• Exercise instructions: Quote only the lines from the top of the listing below down to and including the line with "## UFO Assembly".

• Exercise materials:
========================

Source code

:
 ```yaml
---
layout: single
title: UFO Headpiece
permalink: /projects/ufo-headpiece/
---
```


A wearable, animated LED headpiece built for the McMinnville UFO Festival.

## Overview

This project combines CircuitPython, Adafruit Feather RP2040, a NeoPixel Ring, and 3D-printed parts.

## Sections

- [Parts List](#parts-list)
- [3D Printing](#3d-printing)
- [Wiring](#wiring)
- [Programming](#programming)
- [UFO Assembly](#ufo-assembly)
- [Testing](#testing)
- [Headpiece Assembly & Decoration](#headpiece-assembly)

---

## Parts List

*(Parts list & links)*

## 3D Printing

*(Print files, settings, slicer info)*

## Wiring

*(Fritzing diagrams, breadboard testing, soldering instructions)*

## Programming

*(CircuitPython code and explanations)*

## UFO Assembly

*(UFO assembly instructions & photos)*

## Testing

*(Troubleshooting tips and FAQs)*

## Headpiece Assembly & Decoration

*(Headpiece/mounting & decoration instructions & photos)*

========================

• Exercise result:
Source code

:
 ```yaml
---
layout: single
title: UFO Headpiece
permalink: /projects/ufo-headpiece/
---
```


A wearable, animated LED headpiece built for the McMinnville UFO Festival.

## Overview

This project combines CircuitPython, Adafruit Feather RP2040, a NeoPixel Ring, and 3D-printed parts.

## Sections

- [Parts List](#parts-list)
- [3D Printing](#3d-printing)
- [Wiring](#wiring)
- [Programming](#programming)
- [UFO Assembly](#ufo-assembly)
- [Testing](#testing)
- [Headpiece Assembly & Decoration](#headpiece-assembly)

---

## Parts List

*(Parts list & links)*

## 3D Printing

*(Print files, settings, slicer info)*

## Wiring

*(Fritzing diagrams, breadboard testing, soldering instructions)*

## Programming

*(CircuitPython code and explanations)*

## UFO Assembly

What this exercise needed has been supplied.